**HOW TO COMPLETE THIS TASK**
Set down, character for character, everything in the records below from the line holding "### Test 9.2: Cache Expiration" down to the line holding "- ✅ Links are clickable", and no other line.

*** Opening RECORDS PROVIDED ***

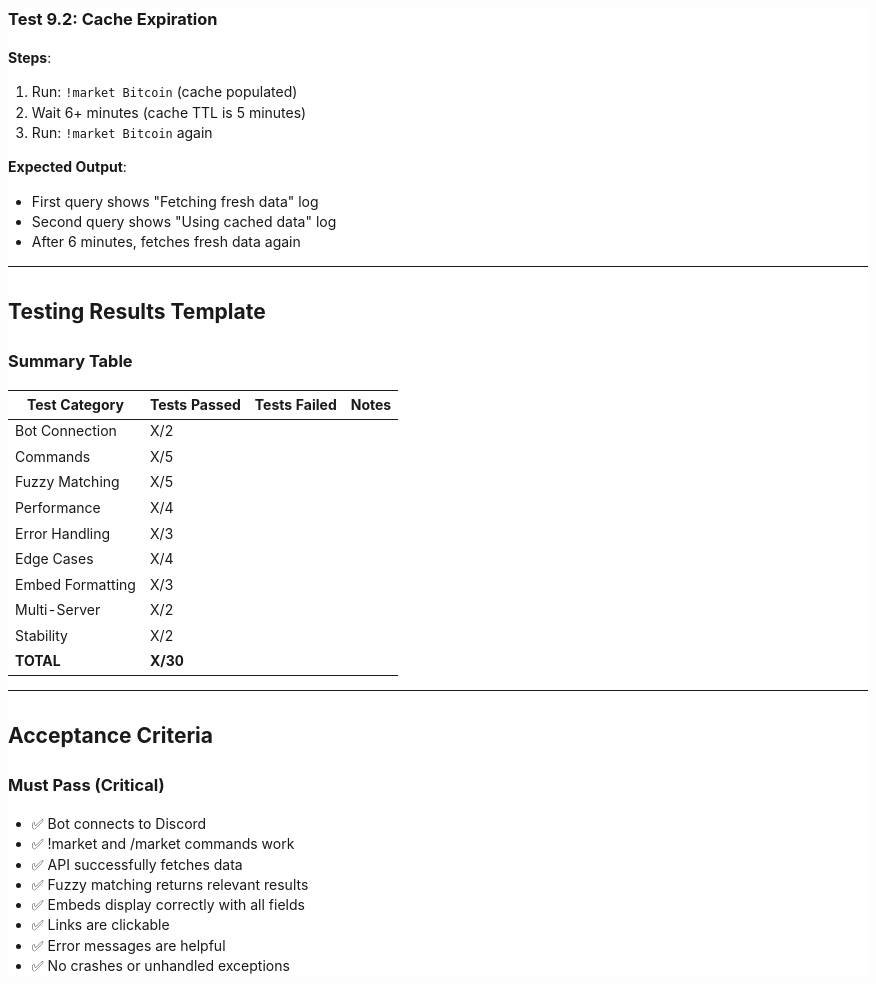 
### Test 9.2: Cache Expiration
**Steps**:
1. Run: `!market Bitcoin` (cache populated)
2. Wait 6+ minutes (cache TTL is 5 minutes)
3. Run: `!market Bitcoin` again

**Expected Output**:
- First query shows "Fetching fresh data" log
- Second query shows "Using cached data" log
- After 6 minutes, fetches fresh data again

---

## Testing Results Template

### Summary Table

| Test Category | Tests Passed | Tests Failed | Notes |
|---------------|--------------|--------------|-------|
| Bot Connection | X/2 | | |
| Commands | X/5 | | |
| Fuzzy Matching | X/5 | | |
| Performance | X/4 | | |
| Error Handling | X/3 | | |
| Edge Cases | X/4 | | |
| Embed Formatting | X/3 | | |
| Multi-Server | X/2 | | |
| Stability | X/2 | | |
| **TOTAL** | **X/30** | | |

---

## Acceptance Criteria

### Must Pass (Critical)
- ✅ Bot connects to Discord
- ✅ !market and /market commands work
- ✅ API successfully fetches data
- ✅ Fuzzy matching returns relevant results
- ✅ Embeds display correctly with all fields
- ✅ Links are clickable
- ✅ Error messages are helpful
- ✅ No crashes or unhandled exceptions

*** Closing RECORDS PROVIDED ***
*** Opening RECORDS PROVIDED ***

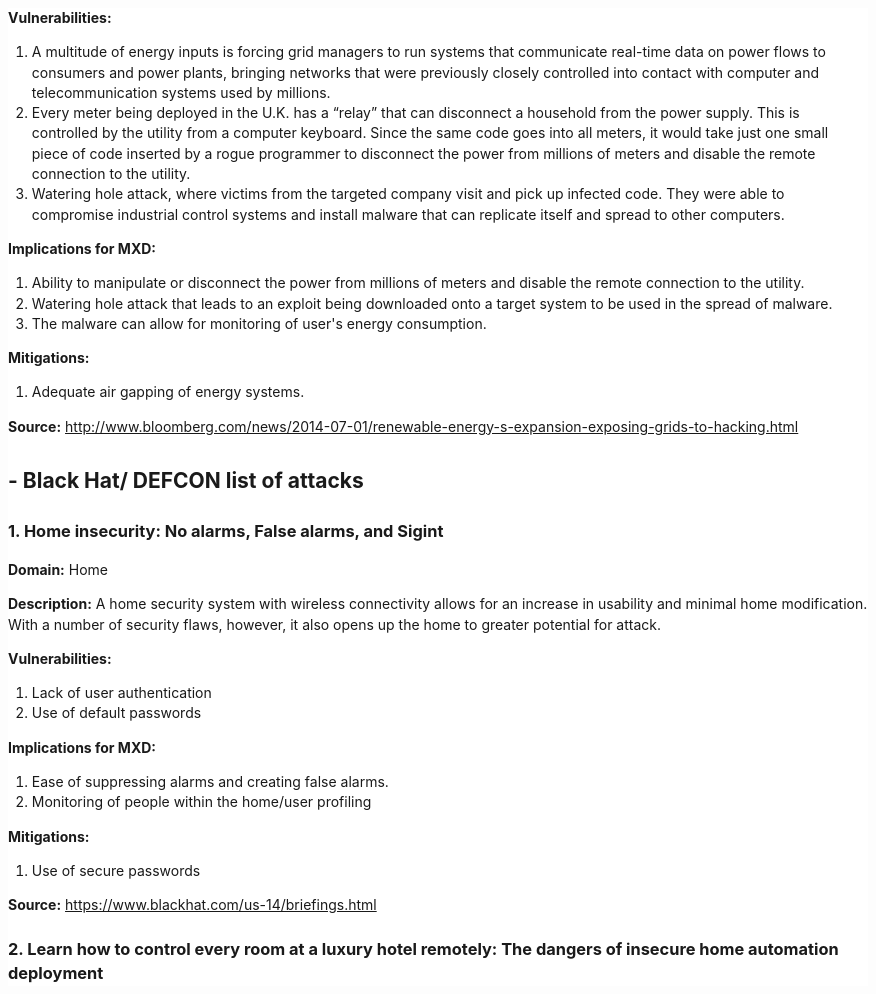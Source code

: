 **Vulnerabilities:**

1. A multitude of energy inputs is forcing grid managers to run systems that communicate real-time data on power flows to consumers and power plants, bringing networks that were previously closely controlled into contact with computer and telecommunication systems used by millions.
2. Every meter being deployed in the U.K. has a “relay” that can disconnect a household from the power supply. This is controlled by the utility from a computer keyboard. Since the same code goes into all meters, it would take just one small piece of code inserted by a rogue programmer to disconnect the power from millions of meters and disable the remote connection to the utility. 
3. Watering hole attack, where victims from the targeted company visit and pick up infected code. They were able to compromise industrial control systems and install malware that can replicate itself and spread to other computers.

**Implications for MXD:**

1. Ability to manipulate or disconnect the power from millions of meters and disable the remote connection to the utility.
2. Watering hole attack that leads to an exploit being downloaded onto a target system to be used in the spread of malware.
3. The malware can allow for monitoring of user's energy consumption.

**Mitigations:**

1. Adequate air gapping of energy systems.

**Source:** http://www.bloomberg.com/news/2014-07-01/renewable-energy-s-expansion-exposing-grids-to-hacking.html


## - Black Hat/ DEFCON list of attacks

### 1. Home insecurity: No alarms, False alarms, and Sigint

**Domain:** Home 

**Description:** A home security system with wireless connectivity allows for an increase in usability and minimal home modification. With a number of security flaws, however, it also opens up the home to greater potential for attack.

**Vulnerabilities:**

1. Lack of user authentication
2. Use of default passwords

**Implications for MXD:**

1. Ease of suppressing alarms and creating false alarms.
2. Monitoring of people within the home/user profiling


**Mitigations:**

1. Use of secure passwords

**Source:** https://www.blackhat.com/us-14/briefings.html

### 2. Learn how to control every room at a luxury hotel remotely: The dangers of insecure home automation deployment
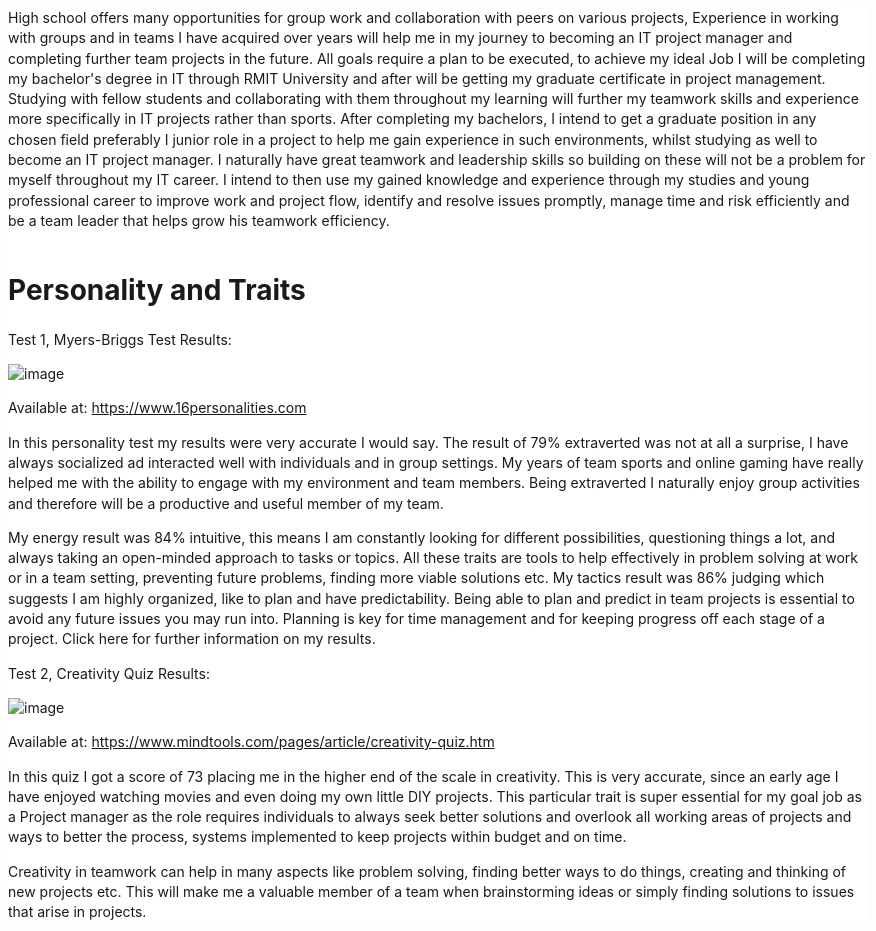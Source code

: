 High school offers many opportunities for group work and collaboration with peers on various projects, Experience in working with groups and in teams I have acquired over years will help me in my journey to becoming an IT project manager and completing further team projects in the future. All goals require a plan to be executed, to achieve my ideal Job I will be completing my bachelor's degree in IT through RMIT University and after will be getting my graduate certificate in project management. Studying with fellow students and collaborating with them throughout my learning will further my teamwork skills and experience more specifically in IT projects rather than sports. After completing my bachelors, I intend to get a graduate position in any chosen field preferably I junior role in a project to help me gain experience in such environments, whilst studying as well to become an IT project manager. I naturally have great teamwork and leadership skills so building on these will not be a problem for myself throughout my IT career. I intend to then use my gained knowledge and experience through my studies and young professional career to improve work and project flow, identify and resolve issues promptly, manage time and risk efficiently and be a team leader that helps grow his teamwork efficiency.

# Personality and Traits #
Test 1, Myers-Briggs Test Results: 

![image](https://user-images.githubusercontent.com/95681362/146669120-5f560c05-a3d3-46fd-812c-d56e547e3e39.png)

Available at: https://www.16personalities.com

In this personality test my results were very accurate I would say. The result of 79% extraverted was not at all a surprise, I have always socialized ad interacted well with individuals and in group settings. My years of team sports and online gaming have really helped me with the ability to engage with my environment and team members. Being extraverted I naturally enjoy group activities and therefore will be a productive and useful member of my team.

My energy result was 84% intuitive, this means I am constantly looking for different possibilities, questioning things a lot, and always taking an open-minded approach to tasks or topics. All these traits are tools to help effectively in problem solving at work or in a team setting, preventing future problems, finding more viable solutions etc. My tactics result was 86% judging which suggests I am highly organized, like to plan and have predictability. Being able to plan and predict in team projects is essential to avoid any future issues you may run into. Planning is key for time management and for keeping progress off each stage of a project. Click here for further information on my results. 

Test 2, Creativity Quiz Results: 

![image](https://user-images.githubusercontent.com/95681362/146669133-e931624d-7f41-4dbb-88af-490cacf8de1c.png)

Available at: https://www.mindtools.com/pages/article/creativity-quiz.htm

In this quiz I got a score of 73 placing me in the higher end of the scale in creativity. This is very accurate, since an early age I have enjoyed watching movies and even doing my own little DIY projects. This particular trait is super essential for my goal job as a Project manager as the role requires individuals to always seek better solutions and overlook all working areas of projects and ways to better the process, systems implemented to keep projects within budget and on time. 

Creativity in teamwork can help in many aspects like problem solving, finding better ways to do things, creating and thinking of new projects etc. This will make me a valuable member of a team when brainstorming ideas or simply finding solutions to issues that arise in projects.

*** Closing RECORDS PROVIDED ***
*** Opening RECORDS PROVIDED ***

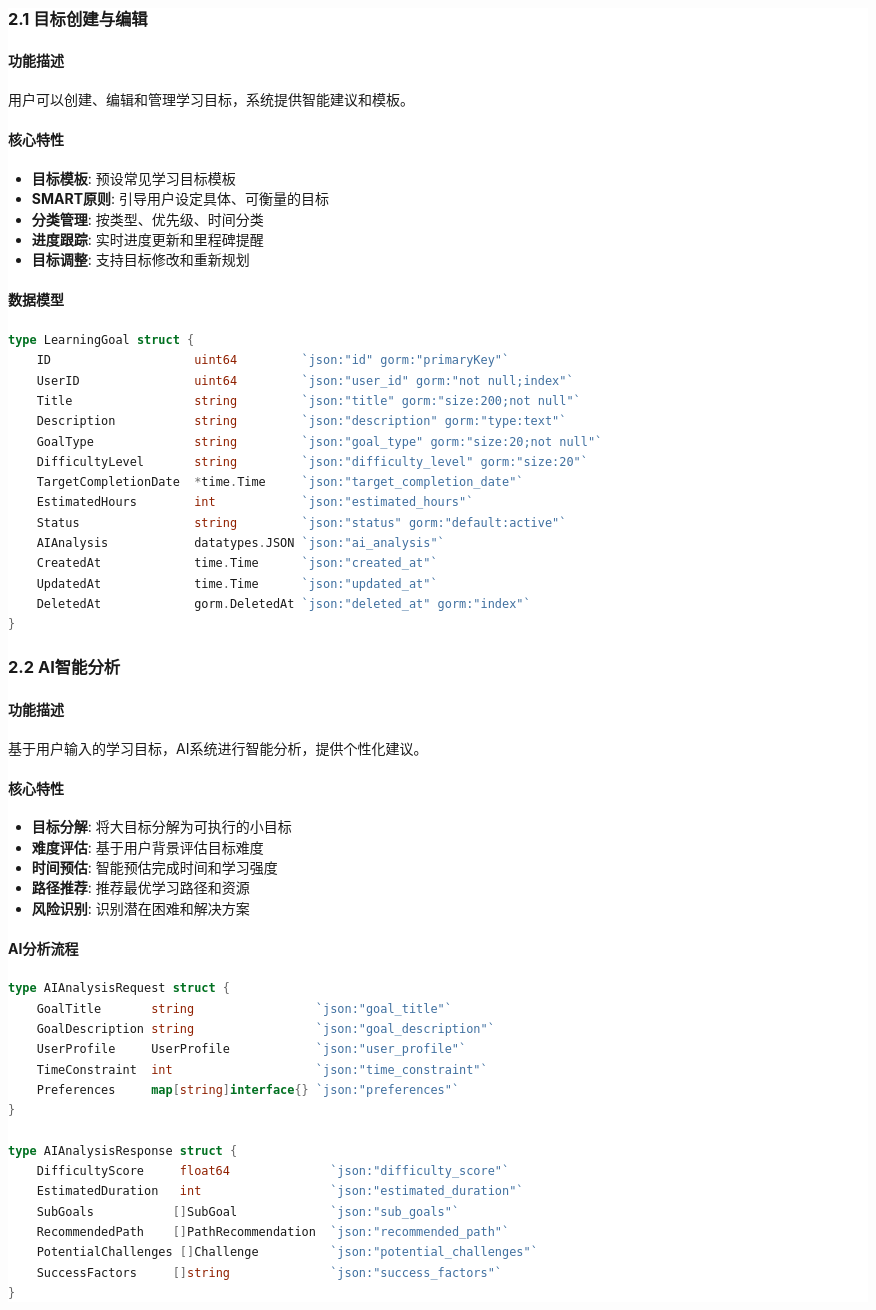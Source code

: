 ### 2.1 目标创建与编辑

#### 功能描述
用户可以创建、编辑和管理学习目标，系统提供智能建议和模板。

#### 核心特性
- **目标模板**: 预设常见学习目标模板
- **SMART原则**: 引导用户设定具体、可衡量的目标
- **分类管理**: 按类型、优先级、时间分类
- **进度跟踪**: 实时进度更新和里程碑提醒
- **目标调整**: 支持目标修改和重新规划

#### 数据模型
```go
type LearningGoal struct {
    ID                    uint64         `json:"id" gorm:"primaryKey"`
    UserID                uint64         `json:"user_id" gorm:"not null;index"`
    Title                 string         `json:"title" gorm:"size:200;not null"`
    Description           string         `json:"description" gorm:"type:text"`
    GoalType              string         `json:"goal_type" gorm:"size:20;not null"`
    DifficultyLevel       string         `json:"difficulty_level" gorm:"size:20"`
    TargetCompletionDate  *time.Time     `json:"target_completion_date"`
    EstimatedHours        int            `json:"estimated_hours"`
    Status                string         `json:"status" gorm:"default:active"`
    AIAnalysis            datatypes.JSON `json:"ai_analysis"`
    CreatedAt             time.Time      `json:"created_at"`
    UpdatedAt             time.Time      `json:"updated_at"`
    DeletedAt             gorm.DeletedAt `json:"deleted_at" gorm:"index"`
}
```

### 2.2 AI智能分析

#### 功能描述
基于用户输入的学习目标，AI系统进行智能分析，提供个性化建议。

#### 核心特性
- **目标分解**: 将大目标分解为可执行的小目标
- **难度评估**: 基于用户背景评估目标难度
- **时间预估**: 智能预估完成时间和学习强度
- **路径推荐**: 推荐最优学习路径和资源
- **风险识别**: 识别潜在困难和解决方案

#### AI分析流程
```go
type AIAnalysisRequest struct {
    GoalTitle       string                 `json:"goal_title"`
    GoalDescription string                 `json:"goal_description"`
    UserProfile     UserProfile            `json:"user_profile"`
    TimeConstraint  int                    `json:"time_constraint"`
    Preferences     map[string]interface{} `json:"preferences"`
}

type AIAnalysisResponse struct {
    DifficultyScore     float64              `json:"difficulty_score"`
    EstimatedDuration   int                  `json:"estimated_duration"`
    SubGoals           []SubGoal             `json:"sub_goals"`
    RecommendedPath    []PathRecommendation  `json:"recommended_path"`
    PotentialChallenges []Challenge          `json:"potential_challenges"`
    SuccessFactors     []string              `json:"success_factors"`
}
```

*** Closing RECORDS PROVIDED ***

**SOLUTION**
### Test 9.2: Cache Expiration
**Steps**:
1. Run: `!market Bitcoin` (cache populated)
2. Wait 6+ minutes (cache TTL is 5 minutes)
3. Run: `!market Bitcoin` again

**Expected Output**:
- First query shows "Fetching fresh data" log
- Second query shows "Using cached data" log
- After 6 minutes, fetches fresh data again

---

## Testing Results Template

### Summary Table

| Test Category | Tests Passed | Tests Failed | Notes |
|---------------|--------------|--------------|-------|
| Bot Connection | X/2 | | |
| Commands | X/5 | | |
| Fuzzy Matching | X/5 | | |
| Performance | X/4 | | |
| Error Handling | X/3 | | |
| Edge Cases | X/4 | | |
| Embed Formatting | X/3 | | |
| Multi-Server | X/2 | | |
| Stability | X/2 | | |
| **TOTAL** | **X/30** | | |

---

## Acceptance Criteria

### Must Pass (Critical)
- ✅ Bot connects to Discord
- ✅ !market and /market commands work
- ✅ API successfully fetches data
- ✅ Fuzzy matching returns relevant results
- ✅ Embeds display correctly with all fields
- ✅ Links are clickable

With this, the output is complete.